Short to medium range order and atomic dynamic property within the surface of nanoscale metallic glasses revealed by molecular dynamics simulations

The surface microstructure and its atomic dynamic property of a metallic glass nano pillar were investigated by using molecular dynamics simulations. The short-range order motifs in the surface contain a large number of unstable bonded pairs and clusters, leading surface to approach the structural property of liquid phase.
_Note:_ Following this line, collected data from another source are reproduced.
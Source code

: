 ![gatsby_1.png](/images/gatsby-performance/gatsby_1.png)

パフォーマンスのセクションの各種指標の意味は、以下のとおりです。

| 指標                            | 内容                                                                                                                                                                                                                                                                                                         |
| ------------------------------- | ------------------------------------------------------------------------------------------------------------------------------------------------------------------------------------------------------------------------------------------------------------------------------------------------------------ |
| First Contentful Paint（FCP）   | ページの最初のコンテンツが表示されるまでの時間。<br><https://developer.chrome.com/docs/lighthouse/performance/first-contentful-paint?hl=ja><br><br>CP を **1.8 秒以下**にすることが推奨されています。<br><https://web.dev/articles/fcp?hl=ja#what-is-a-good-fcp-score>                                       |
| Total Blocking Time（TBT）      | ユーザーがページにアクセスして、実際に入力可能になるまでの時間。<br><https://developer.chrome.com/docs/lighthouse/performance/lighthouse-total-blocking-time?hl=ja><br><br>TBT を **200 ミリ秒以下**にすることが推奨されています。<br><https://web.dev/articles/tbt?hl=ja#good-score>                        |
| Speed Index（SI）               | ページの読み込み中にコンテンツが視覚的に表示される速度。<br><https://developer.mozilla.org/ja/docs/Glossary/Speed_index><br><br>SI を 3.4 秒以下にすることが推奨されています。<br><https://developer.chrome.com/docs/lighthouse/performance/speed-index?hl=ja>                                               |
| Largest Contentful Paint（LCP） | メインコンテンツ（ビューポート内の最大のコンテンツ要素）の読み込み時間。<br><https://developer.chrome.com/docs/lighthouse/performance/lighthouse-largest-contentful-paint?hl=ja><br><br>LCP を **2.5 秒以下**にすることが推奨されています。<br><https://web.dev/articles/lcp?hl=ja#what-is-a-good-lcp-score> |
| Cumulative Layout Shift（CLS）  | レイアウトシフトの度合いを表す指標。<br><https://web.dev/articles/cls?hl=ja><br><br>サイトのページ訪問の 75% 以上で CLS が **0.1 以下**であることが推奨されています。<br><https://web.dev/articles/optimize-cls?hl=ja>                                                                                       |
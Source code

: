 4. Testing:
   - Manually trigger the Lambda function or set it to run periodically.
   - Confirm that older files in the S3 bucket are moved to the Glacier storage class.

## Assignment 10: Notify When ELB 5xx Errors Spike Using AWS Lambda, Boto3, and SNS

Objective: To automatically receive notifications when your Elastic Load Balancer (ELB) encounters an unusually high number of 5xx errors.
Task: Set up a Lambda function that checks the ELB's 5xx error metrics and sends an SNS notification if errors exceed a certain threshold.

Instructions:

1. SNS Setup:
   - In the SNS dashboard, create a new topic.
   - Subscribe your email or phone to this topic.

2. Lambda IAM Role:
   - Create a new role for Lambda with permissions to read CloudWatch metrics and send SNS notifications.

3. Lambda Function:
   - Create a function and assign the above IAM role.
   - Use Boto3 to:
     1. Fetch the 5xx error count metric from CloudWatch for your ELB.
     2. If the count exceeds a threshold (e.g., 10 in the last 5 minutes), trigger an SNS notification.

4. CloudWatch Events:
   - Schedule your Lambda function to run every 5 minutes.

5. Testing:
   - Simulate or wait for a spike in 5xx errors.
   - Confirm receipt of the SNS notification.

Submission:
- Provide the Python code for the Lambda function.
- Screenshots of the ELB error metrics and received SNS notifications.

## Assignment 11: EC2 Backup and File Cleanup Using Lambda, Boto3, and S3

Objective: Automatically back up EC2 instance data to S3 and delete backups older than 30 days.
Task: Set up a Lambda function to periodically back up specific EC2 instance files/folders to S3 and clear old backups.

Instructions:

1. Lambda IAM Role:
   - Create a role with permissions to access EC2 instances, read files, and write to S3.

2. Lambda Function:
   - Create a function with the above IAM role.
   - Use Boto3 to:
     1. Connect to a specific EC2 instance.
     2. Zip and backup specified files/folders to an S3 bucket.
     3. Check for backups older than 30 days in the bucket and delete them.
A proportion of 0, 0, 12, 0 clusters in the surface constitute chain-like super clusters, but its overall degree of medium-range order is lower than that in the core region. The atomic mobility in the surface at different scales are enhanced significantly. Generally, the lower the degree of order for the cluster, the stronger its migration ability. The surface region could be divided into three consecutive sublayers, which are solid-like layer, semisolid layer and liquid-like layer. The content of liquid-like clusters increases sequentially in these three sub layers. A schematic illustration of the relationship between the hierarchical structure and the possible relaxation modes was proposed.

Automated summary

The surface microstructure and atomic dynamic property of a metallic glass nano pillar were investigated using molecular dynamics simulations. It was found that the surface contains a large number of unstable bonded pairs and clusters, leading to a liquid-like structural property. The atomic mobility on the surface is significantly enhanced, and the overall degree of medium-range order is lower compared to the core region. The surface can be divided into three consecutive sublayers: solid-like layer, semisolid layer, and liquid-like layer.